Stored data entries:
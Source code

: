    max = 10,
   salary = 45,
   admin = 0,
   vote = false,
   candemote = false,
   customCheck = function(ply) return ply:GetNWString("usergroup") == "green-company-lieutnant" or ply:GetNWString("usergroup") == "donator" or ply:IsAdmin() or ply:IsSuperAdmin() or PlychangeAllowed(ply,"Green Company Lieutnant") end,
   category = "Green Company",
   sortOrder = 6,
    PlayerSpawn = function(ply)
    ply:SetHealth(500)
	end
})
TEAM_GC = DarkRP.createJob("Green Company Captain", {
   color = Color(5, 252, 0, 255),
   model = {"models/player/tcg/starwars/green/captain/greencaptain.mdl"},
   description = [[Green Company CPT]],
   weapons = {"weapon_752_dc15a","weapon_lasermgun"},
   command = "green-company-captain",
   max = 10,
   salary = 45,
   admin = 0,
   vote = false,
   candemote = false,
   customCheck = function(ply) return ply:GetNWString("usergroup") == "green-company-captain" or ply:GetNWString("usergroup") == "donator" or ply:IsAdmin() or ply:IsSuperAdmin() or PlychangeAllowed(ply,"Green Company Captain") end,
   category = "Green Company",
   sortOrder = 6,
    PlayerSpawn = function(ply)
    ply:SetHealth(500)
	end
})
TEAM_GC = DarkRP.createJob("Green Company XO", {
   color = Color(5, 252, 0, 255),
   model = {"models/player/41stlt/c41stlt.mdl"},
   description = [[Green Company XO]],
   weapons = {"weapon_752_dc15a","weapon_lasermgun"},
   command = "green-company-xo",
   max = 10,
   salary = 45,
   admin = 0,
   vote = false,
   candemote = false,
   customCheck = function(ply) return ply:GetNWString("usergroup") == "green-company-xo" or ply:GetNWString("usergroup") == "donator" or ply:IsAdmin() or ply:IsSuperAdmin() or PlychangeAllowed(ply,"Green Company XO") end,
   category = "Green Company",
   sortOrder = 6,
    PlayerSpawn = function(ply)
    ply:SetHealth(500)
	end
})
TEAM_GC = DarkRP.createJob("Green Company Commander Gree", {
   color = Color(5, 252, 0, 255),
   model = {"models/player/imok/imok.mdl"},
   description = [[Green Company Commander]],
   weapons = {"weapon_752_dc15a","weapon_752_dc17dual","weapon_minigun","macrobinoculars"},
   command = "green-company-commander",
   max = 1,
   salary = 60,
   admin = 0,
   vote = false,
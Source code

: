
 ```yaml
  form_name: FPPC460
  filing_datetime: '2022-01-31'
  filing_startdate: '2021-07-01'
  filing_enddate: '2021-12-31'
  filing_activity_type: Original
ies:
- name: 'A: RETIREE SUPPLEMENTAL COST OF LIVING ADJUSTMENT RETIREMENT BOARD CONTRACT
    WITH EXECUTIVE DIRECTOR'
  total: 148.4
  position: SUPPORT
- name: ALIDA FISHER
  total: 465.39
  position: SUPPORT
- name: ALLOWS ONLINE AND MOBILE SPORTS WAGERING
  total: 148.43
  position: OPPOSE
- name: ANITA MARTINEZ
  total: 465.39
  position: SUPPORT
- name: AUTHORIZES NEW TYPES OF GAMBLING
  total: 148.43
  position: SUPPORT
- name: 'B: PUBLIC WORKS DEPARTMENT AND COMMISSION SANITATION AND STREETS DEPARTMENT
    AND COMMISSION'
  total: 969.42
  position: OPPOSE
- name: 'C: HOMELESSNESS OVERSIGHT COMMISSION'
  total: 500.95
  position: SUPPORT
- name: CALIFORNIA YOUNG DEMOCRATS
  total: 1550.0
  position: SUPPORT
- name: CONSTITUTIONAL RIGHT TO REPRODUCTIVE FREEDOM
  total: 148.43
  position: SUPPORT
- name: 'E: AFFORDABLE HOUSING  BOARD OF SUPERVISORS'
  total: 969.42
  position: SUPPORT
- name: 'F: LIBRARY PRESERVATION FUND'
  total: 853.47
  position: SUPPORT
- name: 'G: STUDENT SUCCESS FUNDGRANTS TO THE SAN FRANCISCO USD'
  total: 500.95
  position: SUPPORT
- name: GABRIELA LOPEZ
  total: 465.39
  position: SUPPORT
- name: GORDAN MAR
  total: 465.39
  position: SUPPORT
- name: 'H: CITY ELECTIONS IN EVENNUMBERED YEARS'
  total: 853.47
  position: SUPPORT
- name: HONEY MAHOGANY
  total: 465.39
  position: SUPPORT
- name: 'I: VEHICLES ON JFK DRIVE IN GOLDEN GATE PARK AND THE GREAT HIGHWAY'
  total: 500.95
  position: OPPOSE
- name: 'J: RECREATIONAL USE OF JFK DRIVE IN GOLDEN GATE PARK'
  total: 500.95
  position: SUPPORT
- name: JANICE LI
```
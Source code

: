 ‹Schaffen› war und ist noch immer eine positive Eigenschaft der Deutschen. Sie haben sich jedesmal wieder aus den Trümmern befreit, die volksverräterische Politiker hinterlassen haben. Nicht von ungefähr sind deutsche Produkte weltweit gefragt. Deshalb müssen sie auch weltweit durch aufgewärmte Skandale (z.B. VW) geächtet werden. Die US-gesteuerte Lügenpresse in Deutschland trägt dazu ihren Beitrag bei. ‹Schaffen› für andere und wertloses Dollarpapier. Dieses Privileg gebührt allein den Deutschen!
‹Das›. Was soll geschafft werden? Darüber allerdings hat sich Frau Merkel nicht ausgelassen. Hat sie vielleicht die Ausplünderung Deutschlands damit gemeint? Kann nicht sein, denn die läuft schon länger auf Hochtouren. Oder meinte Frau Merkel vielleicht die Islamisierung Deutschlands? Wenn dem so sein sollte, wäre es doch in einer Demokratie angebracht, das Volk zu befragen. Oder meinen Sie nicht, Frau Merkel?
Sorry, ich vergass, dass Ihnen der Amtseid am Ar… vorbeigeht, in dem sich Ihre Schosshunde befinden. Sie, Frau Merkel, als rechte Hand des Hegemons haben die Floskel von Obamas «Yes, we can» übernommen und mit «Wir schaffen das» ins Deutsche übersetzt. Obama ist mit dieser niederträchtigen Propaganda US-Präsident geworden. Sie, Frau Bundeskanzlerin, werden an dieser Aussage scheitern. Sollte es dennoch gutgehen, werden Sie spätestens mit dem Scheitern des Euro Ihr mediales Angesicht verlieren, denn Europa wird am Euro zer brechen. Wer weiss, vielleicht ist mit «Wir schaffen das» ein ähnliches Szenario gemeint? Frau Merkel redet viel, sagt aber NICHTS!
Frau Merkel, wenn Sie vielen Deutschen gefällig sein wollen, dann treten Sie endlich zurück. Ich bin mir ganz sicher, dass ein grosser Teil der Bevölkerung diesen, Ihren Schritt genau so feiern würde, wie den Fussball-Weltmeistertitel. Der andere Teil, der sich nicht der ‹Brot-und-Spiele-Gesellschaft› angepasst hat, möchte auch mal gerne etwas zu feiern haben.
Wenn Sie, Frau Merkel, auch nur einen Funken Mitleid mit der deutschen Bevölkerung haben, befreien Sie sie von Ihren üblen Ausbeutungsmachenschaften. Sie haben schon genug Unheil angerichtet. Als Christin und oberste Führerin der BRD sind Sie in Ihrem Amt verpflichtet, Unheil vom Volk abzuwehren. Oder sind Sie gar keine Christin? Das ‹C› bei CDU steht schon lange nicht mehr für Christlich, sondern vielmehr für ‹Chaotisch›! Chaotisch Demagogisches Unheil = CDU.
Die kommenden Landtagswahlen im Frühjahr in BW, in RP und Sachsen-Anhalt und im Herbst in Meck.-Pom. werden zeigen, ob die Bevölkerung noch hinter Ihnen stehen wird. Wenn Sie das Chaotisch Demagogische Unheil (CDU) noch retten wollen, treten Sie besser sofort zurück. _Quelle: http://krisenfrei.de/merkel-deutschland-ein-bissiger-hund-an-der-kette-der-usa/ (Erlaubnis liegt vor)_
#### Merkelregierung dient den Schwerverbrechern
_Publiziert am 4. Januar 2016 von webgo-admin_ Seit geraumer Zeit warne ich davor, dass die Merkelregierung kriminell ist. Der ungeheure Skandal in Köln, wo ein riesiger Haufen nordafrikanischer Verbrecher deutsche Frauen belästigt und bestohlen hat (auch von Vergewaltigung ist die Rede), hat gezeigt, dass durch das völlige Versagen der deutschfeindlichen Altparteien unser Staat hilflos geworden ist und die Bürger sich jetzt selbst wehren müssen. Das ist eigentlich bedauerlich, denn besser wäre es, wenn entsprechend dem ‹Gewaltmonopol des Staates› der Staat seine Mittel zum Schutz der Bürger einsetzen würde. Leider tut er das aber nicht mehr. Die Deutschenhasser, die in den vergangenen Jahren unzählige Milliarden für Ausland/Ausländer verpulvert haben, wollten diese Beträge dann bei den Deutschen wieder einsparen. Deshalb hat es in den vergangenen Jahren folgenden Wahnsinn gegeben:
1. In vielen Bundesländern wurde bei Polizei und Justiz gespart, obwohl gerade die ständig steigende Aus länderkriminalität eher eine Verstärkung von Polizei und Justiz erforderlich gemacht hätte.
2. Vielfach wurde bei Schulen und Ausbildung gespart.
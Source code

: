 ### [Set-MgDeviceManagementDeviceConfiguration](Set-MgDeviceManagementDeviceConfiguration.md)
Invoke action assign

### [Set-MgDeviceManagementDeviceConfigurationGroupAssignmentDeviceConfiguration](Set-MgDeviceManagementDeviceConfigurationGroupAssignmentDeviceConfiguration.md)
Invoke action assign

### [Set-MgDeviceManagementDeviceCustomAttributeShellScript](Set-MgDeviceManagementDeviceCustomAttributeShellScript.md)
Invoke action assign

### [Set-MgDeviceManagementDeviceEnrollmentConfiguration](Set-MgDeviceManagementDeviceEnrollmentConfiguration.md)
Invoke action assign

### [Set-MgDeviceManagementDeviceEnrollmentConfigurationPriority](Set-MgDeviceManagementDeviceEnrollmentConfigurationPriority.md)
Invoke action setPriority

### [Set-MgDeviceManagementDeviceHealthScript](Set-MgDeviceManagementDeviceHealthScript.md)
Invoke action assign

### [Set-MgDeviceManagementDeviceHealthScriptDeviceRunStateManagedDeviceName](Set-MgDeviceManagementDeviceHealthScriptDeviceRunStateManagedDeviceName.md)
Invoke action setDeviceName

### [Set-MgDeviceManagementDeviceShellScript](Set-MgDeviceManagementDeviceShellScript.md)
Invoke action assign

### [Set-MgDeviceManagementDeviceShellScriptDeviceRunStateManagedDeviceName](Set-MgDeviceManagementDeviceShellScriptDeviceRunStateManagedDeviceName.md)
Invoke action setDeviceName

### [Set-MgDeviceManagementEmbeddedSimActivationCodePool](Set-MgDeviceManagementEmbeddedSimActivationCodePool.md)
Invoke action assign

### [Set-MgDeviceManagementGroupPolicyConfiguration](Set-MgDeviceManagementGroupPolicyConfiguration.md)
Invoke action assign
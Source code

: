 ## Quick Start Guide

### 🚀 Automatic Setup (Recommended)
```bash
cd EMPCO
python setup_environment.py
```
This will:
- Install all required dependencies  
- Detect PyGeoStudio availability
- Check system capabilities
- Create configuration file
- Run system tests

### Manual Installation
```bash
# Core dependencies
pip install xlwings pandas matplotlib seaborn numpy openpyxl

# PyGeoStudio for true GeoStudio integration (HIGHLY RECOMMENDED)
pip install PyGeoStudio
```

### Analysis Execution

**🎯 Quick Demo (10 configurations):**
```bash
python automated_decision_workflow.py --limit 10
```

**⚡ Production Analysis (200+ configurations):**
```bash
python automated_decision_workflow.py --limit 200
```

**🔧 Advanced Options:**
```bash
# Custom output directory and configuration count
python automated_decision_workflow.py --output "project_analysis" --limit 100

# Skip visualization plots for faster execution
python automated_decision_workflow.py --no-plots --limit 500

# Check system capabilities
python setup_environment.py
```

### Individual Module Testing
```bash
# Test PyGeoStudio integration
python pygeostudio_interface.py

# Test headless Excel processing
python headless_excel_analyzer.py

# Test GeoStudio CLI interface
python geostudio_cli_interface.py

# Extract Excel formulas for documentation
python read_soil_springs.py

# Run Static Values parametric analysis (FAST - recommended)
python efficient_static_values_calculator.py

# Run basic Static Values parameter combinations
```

**Exercise description:**
Scan the records above. Return every line with "model" in it.

**Answer area:**
   model = {"models/player/tcg/starwars/green/captain/greencaptain.mdl"},
   model = {"models/player/41stlt/c41stlt.mdl"},
   model = {"models/player/imok/imok.mdl"},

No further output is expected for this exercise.